What nobody had realized was that hacked objects or behaviors would be transferred with the house, and would supersede the game's original functionality for anyone who installed it. So if you download a house with a magic espresso machine in the kitchen, all of your espresso machines in all of your Sims houses and neighborhoods will become magic. If the house came from a game that has the "No Jealousy" patch installed, your game will henceforth be free of the green-eyed monster as well.

If you then export one of your houses and share it, anyone who installs it will also be gifted with special java and open relationships. And so on. As a user downloads and uploads more houses, the hacks accumulate in the game like spyware.

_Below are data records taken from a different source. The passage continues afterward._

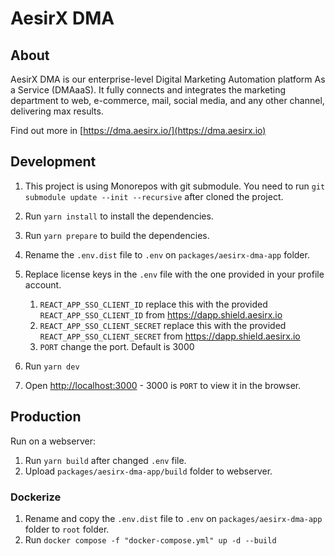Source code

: # AesirX DMA

## About

AesirX DMA is our enterprise-level Digital Marketing Automation platform As a Service (DMAaaS). It fully connects and integrates the marketing department to web, e-commerce, mail, social media, and any other channel, delivering max results.

Find out more in [https://dma.aesirx.io/](https://dma.aesirx.io)

## Development

1. This project is using Monorepos with git submodule. You need to run `git submodule update --init --recursive` after cloned the project.
2. Run `yarn install` to install the dependencies.
3. Run `yarn prepare` to build the dependencies.
2. Rename the `.env.dist` file to `.env` on `packages/aesirx-dma-app` folder.
3. Replace license keys in the `.env` file with the one provided in your profile account.
   1. `REACT_APP_SSO_CLIENT_ID` replace this with the provided `REACT_APP_SSO_CLIENT_ID` from https://dapp.shield.aesirx.io
   2. `REACT_APP_SSO_CLIENT_SECRET` replace this with the provided `REACT_APP_SSO_CLIENT_SECRET` from https://dapp.shield.aesirx.io
   3. `PORT` change the port. Default is 3000

5. Run  `yarn dev`
6. Open [http://localhost:3000](http://localhost:3000) - 3000 is `PORT` to view it in the browser.

## Production
Run on a webserver:
1. Run `yarn build` after changed `.env` file.
2. Upload `packages/aesirx-dma-app/build` folder to webserver.

### Dockerize
1. Rename and copy the `.env.dist` file to `.env` on `packages/aesirx-dma-app` folder to `root` folder.
2. Run `docker compose -f "docker-compose.yml" up -d --build`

The Petri dish for these unintended Sims 2 viruses is EA's own "Lot Exchange," where over 27,000 user-created properties - many lavishly detailed and elaborate - are available for downloading, with more added every day.

At one point as many as three-quarters of the lots on the exchange contained hacks, estimates Suzanne Walshire, a 57-year-old Sims 2 player from Pflugerville, Texas, and an early victim of the phenomenon." It's extremely widespread," Walshire says. "Someone at Electronic Arts was really shortsighted not to have thought of hacked objects spreading this way. If they knew that their own objects would download with a house, they would know that other objects would download with a house also."

But the company says it was indeed surprised. EA declined interview requests for this story, but last month, thirty days after the initial complaints rolled in, the company finally issued a warning about the spreading hacks on its Sims 2 forum. At the same time it announced that it had reprogrammed the exchange to identify any lots containing modified objects or behaviors, and to allow users to see all the elements in a property before installing it. "Our community continually surprises us by their creativity and dedication to pushing the game's limits further then we ever dreamed possible!," the company wrote, by way of explanation.

"I think the response wasn't exactly timely," says a Sims 2 hacker who asked to be identified by his online moniker, Jfade. By then the community, fearful of being blamed for the issue, had already developed its own solution. Modders took a page from the anti-virus industry and created a central list of identified hacks, their names and checksums, then wrote programs that can scan a user's Sims 2 directory and isolate suspect files. "It allows them to see more details about the hack ... and then they can either move it out of the downloads directory or delete it," says Jfade, who authored one of the programs, called the Sims 2 Hack Scanner and Lister. "I knew I wouldn't want to have these hacks, and in the process found out that I had quite a few."

It's possible such scanners will someday become as indispensable to networked Simmers as anti-virus software is to Windows users. So far the hacks that are spreading are designed to be harmless, but there's nothing keeping a new and uncommonly twisted breed of malware writer from taking the stage, producing viruses that spread through the exchange to corrupt thousands of tiny simulated worlds.

An empty trailer home could carry an invisible hack that makes the game unplayable... at least until the user tracks it down and deletes it. Walshire, still a loyal Sims 2 fan, dreads the day when black hats take on the Sims. "I can't see why someone who was malicious," she says, "couldn't accomplish some really nasty things."